Now, Dan Zanes is a beloved children’s musician who I heard about from a friend when her now 7 year-old was small. Dan Zanes popped up on their tv while I was visiting and was a direct contrast to the previous video of Laurie Berkner. I know people love Laurie. So I won’t say what I think about her music. Let’s just say, I’d pay to hear Dan Zanes. I would pay to not hear Laurie Bernker.
Dan Zanes had a long career as a musician for grown-ups, performing with the Del Fuegos. He started doing kids music ten years ago and brings the kind of sensibility to it that really good musicians bring to entertaining kids: the music is accessible and cool without being boring or cloying.
When the band hit the stage with drums, upright bass, guitar, and trumpet, as well as Zanes on lead guitar, I thought C. as going to bounce himself into next week. I think I’ve mentioned before that my son will probably be voted Most Likely to Rush the Stage in high school. If there’s music, he wants to be right up next to it. We were in the balcony so that wasn’t possible so he had to settle for jumping around like a small, hyper kangaroo for the first few songs.
The songs ran an interesting gamut. There were Zanes originals, old sea chanties (yes, really), show tunes, a traditional Mexican folk song, and a bunch of spirituals sung with the Washington Performing Arts Society Children of the Gospel choir. Is there anything better than a bunch of young, rockin’ gospel singers? No, there is not. Everything had a beat that begged for clapping, dancing, and singing along and Zanes told the audience they could dance to all of it to their hearts content. And dance they did. The whole place was full of dancing kids and their equally engaged parents.
C. doesn’t have the attention span to last for a whole concert, even if it is only an hour. I mean, the kid is only two, you know? So we had to do a little time in the lobby running up and down the stairs. We made it back in for the finish where Zanes, his band, and the choir sang a waltz and filed off the stage and out through the house. They wound their way up from the lower lobby to the upper lobby and stopped to give autographs at the end. It was utterly charming.

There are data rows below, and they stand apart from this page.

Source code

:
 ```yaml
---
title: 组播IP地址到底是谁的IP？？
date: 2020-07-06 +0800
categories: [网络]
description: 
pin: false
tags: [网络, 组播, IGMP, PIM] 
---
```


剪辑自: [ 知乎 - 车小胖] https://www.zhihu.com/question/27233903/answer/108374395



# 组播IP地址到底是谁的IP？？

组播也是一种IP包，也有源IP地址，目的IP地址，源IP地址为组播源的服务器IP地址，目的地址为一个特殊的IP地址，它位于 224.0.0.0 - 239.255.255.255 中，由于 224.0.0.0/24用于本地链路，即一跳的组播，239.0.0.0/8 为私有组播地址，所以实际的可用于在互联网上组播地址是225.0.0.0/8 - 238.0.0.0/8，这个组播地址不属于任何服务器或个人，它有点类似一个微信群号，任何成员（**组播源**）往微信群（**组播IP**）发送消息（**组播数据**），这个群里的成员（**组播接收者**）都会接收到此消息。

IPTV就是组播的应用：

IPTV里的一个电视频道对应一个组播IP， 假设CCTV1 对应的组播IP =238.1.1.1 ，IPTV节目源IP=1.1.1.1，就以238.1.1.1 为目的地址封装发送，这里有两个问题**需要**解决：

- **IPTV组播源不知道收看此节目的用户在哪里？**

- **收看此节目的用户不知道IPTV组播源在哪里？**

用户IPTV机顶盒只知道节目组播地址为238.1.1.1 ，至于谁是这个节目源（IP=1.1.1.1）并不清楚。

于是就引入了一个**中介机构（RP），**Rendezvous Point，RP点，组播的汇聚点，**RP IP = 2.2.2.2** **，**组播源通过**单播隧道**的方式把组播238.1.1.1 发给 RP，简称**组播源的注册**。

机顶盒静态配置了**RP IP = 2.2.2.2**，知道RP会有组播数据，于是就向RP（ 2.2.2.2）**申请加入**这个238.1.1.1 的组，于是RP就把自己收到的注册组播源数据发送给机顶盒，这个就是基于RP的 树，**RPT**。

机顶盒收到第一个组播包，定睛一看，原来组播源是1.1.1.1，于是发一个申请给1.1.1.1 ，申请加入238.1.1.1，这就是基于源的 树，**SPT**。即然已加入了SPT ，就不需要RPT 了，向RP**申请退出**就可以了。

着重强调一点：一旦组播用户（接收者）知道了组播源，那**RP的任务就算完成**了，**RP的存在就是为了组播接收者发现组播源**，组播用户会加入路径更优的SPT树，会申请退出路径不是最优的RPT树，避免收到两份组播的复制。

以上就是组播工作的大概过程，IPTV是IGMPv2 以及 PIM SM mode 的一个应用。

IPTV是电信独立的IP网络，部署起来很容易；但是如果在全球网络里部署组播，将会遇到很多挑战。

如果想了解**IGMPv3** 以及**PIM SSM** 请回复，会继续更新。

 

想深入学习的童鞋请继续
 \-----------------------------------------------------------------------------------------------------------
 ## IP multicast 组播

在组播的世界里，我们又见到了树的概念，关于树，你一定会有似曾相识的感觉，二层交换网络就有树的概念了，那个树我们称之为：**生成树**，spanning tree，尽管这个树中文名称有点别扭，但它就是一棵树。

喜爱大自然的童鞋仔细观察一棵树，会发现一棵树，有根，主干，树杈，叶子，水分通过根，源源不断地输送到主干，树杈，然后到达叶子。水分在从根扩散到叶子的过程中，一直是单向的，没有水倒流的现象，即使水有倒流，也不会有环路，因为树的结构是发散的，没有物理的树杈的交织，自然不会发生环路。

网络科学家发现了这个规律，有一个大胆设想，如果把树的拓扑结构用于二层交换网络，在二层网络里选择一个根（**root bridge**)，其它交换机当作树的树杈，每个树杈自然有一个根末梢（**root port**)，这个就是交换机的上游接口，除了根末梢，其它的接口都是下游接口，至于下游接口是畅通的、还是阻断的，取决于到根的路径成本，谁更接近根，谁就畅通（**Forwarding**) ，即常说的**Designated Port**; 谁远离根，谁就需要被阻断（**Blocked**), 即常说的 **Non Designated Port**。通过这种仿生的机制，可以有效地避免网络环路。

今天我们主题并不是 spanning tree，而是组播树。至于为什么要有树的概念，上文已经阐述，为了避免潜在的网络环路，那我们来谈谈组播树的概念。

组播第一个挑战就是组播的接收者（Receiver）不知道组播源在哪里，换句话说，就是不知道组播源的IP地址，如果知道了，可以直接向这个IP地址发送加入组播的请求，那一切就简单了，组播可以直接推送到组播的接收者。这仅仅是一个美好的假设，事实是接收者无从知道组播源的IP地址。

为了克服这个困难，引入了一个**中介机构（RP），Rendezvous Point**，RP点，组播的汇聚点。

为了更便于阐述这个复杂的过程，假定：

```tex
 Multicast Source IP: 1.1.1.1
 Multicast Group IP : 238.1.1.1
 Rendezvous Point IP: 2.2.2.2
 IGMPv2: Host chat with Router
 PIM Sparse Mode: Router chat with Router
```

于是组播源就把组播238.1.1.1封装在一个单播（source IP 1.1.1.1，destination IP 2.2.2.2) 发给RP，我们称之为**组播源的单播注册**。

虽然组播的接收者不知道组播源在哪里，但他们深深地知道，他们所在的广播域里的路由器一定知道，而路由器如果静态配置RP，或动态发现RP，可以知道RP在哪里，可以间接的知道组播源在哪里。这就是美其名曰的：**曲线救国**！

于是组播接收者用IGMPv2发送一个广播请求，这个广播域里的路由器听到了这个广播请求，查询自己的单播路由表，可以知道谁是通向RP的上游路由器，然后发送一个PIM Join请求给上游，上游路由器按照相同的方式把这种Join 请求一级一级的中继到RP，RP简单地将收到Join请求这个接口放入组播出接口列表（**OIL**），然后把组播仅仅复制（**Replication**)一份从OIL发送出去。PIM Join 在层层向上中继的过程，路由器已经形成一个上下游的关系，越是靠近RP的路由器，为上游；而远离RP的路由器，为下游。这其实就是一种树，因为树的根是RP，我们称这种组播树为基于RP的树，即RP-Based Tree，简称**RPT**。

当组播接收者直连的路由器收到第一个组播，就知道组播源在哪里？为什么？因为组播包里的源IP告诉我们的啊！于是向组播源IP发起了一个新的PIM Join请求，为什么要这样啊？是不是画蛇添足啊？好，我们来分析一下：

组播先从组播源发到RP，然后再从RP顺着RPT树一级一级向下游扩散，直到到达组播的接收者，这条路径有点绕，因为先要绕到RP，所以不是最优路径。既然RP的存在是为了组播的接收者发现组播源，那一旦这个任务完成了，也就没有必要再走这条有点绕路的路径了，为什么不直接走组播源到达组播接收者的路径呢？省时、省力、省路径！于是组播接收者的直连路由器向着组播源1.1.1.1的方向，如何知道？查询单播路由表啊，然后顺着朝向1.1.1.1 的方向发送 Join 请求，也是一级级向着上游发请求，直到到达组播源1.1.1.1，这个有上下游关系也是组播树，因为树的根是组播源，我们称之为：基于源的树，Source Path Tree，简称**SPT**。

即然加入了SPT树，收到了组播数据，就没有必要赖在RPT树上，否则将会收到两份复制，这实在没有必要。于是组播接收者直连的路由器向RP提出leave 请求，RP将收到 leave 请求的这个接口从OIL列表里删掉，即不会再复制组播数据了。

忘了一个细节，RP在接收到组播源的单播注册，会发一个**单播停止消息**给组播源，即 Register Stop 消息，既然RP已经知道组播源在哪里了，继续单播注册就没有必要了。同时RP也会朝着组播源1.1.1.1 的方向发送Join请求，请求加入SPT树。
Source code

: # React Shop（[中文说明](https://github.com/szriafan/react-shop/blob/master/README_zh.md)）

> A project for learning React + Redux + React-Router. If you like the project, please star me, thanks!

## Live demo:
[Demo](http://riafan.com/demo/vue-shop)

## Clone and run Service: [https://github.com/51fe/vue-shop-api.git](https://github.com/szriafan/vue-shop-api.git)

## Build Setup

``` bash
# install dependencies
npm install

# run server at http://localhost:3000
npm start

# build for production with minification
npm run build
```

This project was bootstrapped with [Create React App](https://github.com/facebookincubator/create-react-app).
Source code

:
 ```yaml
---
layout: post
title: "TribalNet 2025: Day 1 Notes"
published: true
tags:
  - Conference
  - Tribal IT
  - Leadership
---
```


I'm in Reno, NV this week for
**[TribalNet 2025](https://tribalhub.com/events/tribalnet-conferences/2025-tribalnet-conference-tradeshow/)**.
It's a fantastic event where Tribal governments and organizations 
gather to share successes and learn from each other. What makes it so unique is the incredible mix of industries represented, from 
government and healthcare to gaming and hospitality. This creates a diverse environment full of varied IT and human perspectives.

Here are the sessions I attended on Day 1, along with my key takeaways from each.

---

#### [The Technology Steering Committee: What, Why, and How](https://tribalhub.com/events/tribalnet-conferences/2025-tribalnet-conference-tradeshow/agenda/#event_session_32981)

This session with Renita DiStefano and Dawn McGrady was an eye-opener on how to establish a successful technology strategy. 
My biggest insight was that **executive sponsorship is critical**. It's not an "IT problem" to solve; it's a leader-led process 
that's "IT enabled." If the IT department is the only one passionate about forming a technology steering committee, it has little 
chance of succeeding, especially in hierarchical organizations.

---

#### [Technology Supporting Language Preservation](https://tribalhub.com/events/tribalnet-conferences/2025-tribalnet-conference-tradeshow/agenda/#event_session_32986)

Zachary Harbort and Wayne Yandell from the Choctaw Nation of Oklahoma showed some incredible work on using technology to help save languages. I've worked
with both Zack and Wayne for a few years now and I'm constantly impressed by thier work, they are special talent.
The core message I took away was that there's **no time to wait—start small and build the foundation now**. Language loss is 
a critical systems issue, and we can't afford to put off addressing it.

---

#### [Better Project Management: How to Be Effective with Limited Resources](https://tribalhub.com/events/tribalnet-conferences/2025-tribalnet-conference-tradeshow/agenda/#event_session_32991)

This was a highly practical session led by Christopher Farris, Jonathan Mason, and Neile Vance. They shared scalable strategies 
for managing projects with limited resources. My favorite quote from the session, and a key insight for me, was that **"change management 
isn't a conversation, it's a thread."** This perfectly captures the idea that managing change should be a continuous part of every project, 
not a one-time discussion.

I am a big fan of concerts like this because A) the music was great and B) I think non-threatening shows where a kid is allowed to enjoy it by dancing and clapping is a great way to show kids that going to see music live is fun. The last thing I want is for C.’s early experience with live performance to be an exercise in “Shh, be quiet!” That’s no fun and turns performance into something oppressive. Hopefully, this show will help set the stage for a lifetime of loving live music.